The Specialists

 

UNIQUELY CHELSEA: An area dedicated to some of the most unique minds of the past century and more, who have been residents of Chelsea and found inspiration in the same ambience and character as the community today.

Chelsea: The home of Ian Fleming and his 007 legacy

A brief history of Ian Fleming, James Bond and Chelsea locations:

As No Time to Die, the 25th film in the James Bond series, is now on worldwide release, the last outing for Daniel Craig as eponymous M16 agent, 007, this film has been lauded as nodding to the inaugural Bond adaptations, which reflected the essence of Ian Fleming's source novels.

Whilst green screens, technology and action have become a foundation of franchise movie making, the leisurely shooting days at Pinewood or location visits from Barry Norman so synonymous with Bond are something of the past. However, whether due to the pandemic driven release delay, the sad passing last year of the original, Sir Sean Connery, or the end of Daniel Craig's tenure, No Time to Die has prompted renewed fascination in the world of famed character creator, Ian Fleming, and the world and areas he inhabited, so often mirrored by his iconic creation, 007.

Ian Fleming - Chelsea:

Ian Fleming was born 28 May 1908 in Westminster.

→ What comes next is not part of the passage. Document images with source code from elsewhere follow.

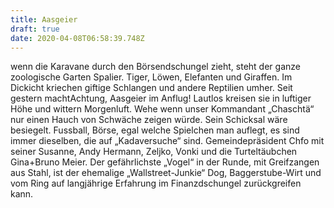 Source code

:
 ```yaml
---
title: Aasgeier
draft: true
date: 2020-04-08T06:58:39.748Z
---
```

wenn die Karavane durch den Börsendschungel zieht, steht der ganze zoologische Garten Spalier. Tiger, Löwen, Elefanten und Giraffen. Im Dickicht kriechen giftige Schlangen und andere Reptilien umher. Seit gestern machtAchtung, Aasgeier im Anflug! Lautlos kreisen sie in luftiger Höhe und wittern Morgenluft. Wehe wenn unser Kommandant „Chaschtä“ nur einen Hauch von Schwäche zeigen würde. Sein Schicksal wäre besiegelt. Fussball, Börse, egal welche Spielchen man auflegt, es sind immer dieselben, die auf „Kadaversuche“ sind. Gemeindepräsident Chfo mit seiner Susanne, Andy Hermann, Zeljko, Vonki und die Turteltäubchen Gina+Bruno Meier. Der gefährlichste „Vogel“ in der Runde, mit Greifzangen aus Stahl, ist der ehemalige „Wallstreet-Junkie“ Dog, Baggerstube-Wirt und vom Ring auf langjährige Erfahrung im Finanzdschungel zurückgreifen kann.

His family moved to 113-117 Cheyne Walk, Chelsea when he was still at school. The premises were originally three workman's cottages, which Fleming's mother had converted into a single residence.

In the early 1950's Fleming moved back to Cheyne Walk, having moved away during war time. He returned but to 24 Carlyle Mansions: the red brick Victorian building is dubbed 'The Writers Block' because it previously inhabited residents including T.S Eliot, Somerset Maugham, Henry James. He lived there between 1950 and 1953: It was at this address he conceived the Bond novels with his first Casino Royale, written in 1953, the first of 12 novels based on the stories of the suave, debonair British spy, 007. It was a success with three print runs commissioned to cope with demand.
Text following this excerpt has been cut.